**Task statement**. Please reproduce all of the listing below exactly and drop its images.
Records provided START
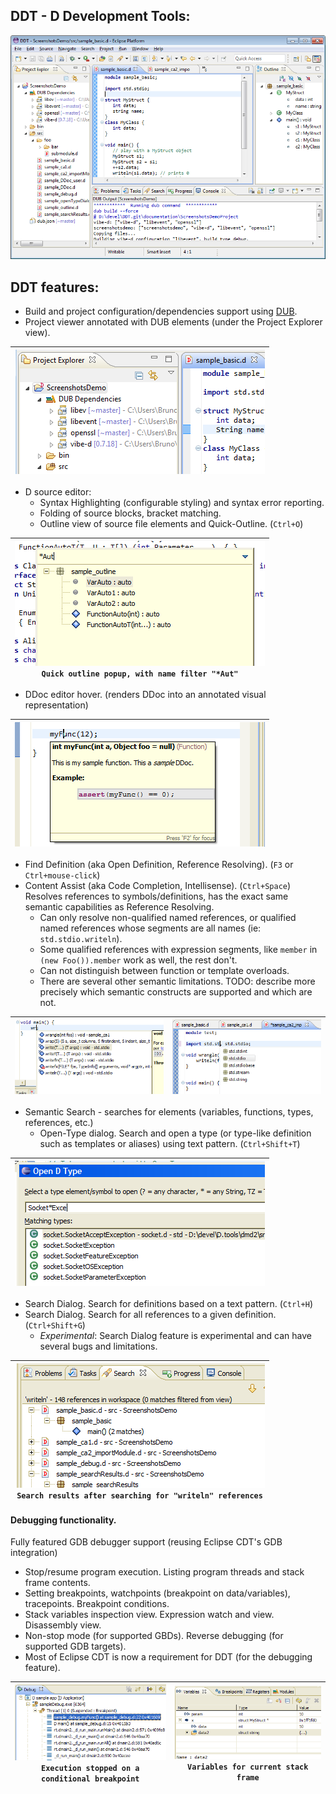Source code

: ## DDT - D Development Tools:
![sample_basic](screenshots/sample_basic.png?raw=true)

## DDT features:
 * Build and project configuration/dependencies support using [DUB](http://code.dlang.org/about).
 * Project viewer annotated with DUB elements (under the Project Explorer view).
 
|[![sample_basic](screenshots/thumbs/sample_basic.png)](screenshots/sample_basic.png?raw=true)|
|----|

 * D source editor:
   * Syntax Highlighting (configurable styling) and syntax error reporting.
   * Folding of source blocks, bracket matching.
   * Outline view of source file elements and Quick-Outline. (`Ctrl+O`)
   
|[![sample_quickOutline](screenshots/thumbs/sample_quickOutline.png)](screenshots/sample_quickOutline.png?raw=true)<br/>`Quick outline popup, with name filter "*Aut"`|
|----|

   * DDoc editor hover. (renders DDoc into an annotated visual representation)
   
|[![sample_ddocView](screenshots/thumbs/sample_ddocView.png)](screenshots/sample_ddocView.png?raw=true)|
|----|
   * Find Definition (aka Open Definition, Reference Resolving). (`F3` or `Ctrl+mouse-click`)
   * Content Assist (aka Code Completion, Intellisense). (`Ctrl+Space`) Resolves references to symbols/definitions, has the exact same semantic capabilities as Reference Resolving.
     * Can only resolve non-qualified named references, or qualified named references whose segments are all names (ie: `std.stdio.writeln`).
     * Some qualified references with expression segments, like `member` in `(new Foo()).member` work as well, the rest don't.
     * Can not distinguish between function or template overloads.
     * There are several other semantic limitations. TODO: describe more precisely which semantic constructs are supported and which are not.

| [![sample_ca1](screenshots/thumbs/sample_ca1.png)](screenshots/sample_ca1.png?raw=true) | [![sample_ca2](screenshots/thumbs/sample_ca2.png)](screenshots/sample_ca2.png?raw=true) |
|----|----|
 * Semantic Search - searches for elements (variables, functions, types, references, etc.)
   * Open-Type dialog. Search and open a type (or type-like definition such as templates or aliases) using text pattern. (`Ctrl+Shift+T`)

|[![sample_openType](screenshots/thumbs/sample_openType.png)](screenshots/sample_openType.png?raw=true)|
|----|
   * Search Dialog. Search for definitions based on a text pattern. (`Ctrl+H`)
   * Search Dialog. Search for all references to a given definition. (`Ctrl+Shift+G`)
     * *Experimental*: Search Dialog feature is experimental and can have several bugs and limitations.

|[![sample_searchReferences](screenshots/thumbs/sample_searchReferences.png)](screenshots/sample_searchReferences.png?raw=true)<br/>`Search results after searching for "writeln" references`|
|----|

#### Debugging functionality. 
Fully featured GDB debugger support (reusing Eclipse CDT's GDB integration)
  * Stop/resume program execution. Listing program threads and stack frame contents.
  * Setting breakpoints, watchpoints (breakpoint on data/variables), tracepoints. Breakpoint conditions.
  * Stack variables inspection view. Expression watch and view. Disassembly view.
  * Non-stop mode (for supported GBDs). Reverse debugging (for supported GDB targets).
  * Most of Eclipse CDT is now a requirement for DDT (for the debugging feature). 

| [![sample_debug1](screenshots/thumbs/sample_debug1.png)](screenshots/sample_debug1.png?raw=true)<br/>`Execution stopped on a conditional breakpoint` | [![sample_debug2](screenshots/thumbs/sample_debug2.png)](screenshots/sample_debug2.png?raw=true)<br/>`Variables for current stack frame` |
|----|----|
Records provided END
**Answer area**.
Source code

: ## DDT - D Development Tools:
![sample_basic](screenshots/sample_basic.png?raw=true)

## DDT features:
 * Build and project configuration/dependencies support using [DUB](http://code.dlang.org/about).
 * Project viewer annotated with DUB elements (under the Project Explorer view).
 
|[![sample_basic](screenshots/thumbs/sample_basic.png)](screenshots/sample_basic.png?raw=true)|
|----|

 * D source editor:
   * Syntax Highlighting (configurable styling) and syntax error reporting.
   * Folding of source blocks, bracket matching.
   * Outline view of source file elements and Quick-Outline. (`Ctrl+O`)
   
|[![sample_quickOutline](screenshots/thumbs/sample_quickOutline.png)](screenshots/sample_quickOutline.png?raw=true)<br/>`Quick outline popup, with name filter "*Aut"`|
|----|

   * DDoc editor hover. (renders DDoc into an annotated visual representation)
   
|[![sample_ddocView](screenshots/thumbs/sample_ddocView.png)](screenshots/sample_ddocView.png?raw=true)|
|----|
   * Find Definition (aka Open Definition, Reference Resolving). (`F3` or `Ctrl+mouse-click`)
   * Content Assist (aka Code Completion, Intellisense). (`Ctrl+Space`) Resolves references to symbols/definitions, has the exact same semantic capabilities as Reference Resolving.
     * Can only resolve non-qualified named references, or qualified named references whose segments are all names (ie: `std.stdio.writeln`).
     * Some qualified references with expression segments, like `member` in `(new Foo()).member` work as well, the rest don't.
     * Can not distinguish between function or template overloads.
     * There are several other semantic limitations. TODO: describe more precisely which semantic constructs are supported and which are not.

| [![sample_ca1](screenshots/thumbs/sample_ca1.png)](screenshots/sample_ca1.png?raw=true) | [![sample_ca2](screenshots/thumbs/sample_ca2.png)](screenshots/sample_ca2.png?raw=true) |
|----|----|
 * Semantic Search - searches for elements (variables, functions, types, references, etc.)
   * Open-Type dialog. Search and open a type (or type-like definition such as templates or aliases) using text pattern. (`Ctrl+Shift+T`)

|[![sample_openType](screenshots/thumbs/sample_openType.png)](screenshots/sample_openType.png?raw=true)|
|----|
   * Search Dialog. Search for definitions based on a text pattern. (`Ctrl+H`)
   * Search Dialog. Search for all references to a given definition. (`Ctrl+Shift+G`)
     * *Experimental*: Search Dialog feature is experimental and can have several bugs and limitations.

|[![sample_searchReferences](screenshots/thumbs/sample_searchReferences.png)](screenshots/sample_searchReferences.png?raw=true)<br/>`Search results after searching for "writeln" references`|
|----|

#### Debugging functionality. 
Fully featured GDB debugger support (reusing Eclipse CDT's GDB integration)
  * Stop/resume program execution. Listing program threads and stack frame contents.
  * Setting breakpoints, watchpoints (breakpoint on data/variables), tracepoints. Breakpoint conditions.
  * Stack variables inspection view. Expression watch and view. Disassembly view.
  * Non-stop mode (for supported GBDs). Reverse debugging (for supported GDB targets).
  * Most of Eclipse CDT is now a requirement for DDT (for the debugging feature). 

| [![sample_debug1](screenshots/thumbs/sample_debug1.png)](screenshots/sample_debug1.png?raw=true)<br/>`Execution stopped on a conditional breakpoint` | [![sample_debug2](screenshots/thumbs/sample_debug2.png)](screenshots/sample_debug2.png?raw=true)<br/>`Variables for current stack frame` |
|----|----|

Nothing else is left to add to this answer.